À quels problèmes sont-ils confrontés ? Depuis l'invasion britannique de l'Australie, les Aborigènes ont subi la spoliation et la destruction de leurs terres. Jusqu'à 1992, la loi britannique puis australienne concernant la terre était fondée sur le principe de ‘terra nullius', c'est-à-dire que le pays était considéré comme vide avant l'arrivée des Britanniques et, n'appartenant donc à personne, il pouvait être légitimement conquis. La majorité des terres doivent encore être restituées aux Aborigènes pour qui leur perte a eu un effet dévastateur sur le plan social et démographique. Des milliers de personnes ont succombé à des vagues d'épidémies lors des premières invasions et beaucoup d'autres furent massacrés. Moins d'un siècle après la première invasion de l'Australie, la population aborigène, qu'on estimait alors à près d'un million, était tombée à 60 000. Puis pendant la majeure partie du XXe siècle, les massacres généralisés ont laissé place à une politique officielle consistant à retirer les enfants aborigènes à leurs parents et à les placer dans des familles blanches ou dans des institutions missionnaires dans le but d'effacer toute trace de la culture et de la langue aborigènes. Aujourd'hui encore, les Aborigènes sont toujours confrontés au racisme et à la violence, et beaucoup d'entre eux vivent dans des conditions matérielles déplorables. Conséquence directe de cette situation, leur taux de mortalité infantile et de suicide sont très supérieurs au reste de la population tandis que leur espérance de vie est beaucoup moins grande. Ils constituent également une portion anormalement élevée de la population carcérale. Bien que le principe raciste de ‘terra nullius' fut définitivement annulé par un jugement marquant en 1992, le gouvernement utilise tous les moyens pour faire obstruction aux revendications territoriales des Aborigènes. Malgré les obstacles placés sur leur chemin, certains peuples comme les Martu, en Australie occidentale, ont réussi à obtenir des titres de propriété sur leur terre.

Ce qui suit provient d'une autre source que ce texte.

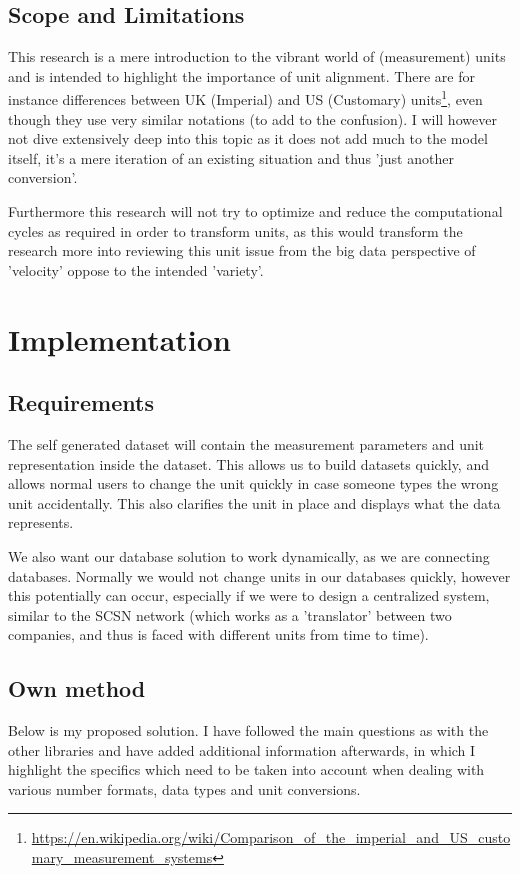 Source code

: \documentclass[sigchi, nonacm]{acmart}
\begin{document}
\subsection{Scope and Limitations}
This research is a mere introduction to the vibrant world of (measurement) units and is intended to highlight the importance of unit alignment.
There are for instance differences between UK (Imperial) and US (Customary) units\footnote{\raggedright\url{https://en.wikipedia.org/wiki/Comparison_of_the_imperial_and_US_customary_measurement_systems}}, even though they use very similar notations (to add to the confusion). I will however not dive extensively deep into this topic as it does not add much to the model itself, it's a mere iteration of an existing situation and thus 'just another conversion'.

Furthermore this research will not try to optimize and reduce the computational cycles as required in order to transform units, as this would transform the research more into reviewing this unit issue from the big data perspective of 'velocity' oppose to the intended 'variety'.


\section{Implementation}

\subsection{Requirements}
The self generated dataset will contain the measurement parameters and unit representation inside the dataset. This allows us to build datasets quickly, and allows normal users to change the unit quickly in case someone types the wrong unit accidentally. This also clarifies the unit in place and displays what the data represents.

We also want our database solution to work dynamically, as we are connecting databases. Normally we would not change units in our databases quickly, however this potentially can occur, especially if we were to design a centralized system, similar to the SCSN network (which works as a 'translator' between two companies, and thus is faced with different units from time to time). 


\subsection{Own method}
Below is my proposed solution. I have followed the main questions as with the other libraries and have added additional information afterwards, in which I highlight the specifics which need to be taken into account when dealing with various number formats, data types and unit conversions.
\end{document}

La campagne de Survival Survival a soutenu financièrement des projets ‘Terre natale' qui encouragent le retour d'Aborigènes citadins sur leurs terres ancestrales. Nous aidons les Aborigènes à obtenir la reconnaissance de leurs ‘titres natifs' sur leurs terres auprès des tribunaux et du Parlement. Survival a, en particulier, soutenu la campagne des Aborigènes mirrar, dans le Territoire du Nord, qui s'opposaient à l'ouverture d'une mine d'uranium sur leur terre sacrée. La campagne qui a persuadé la compagnie à ne pas concrétiser son projet semble pour l'instant avoir porté ses fruits.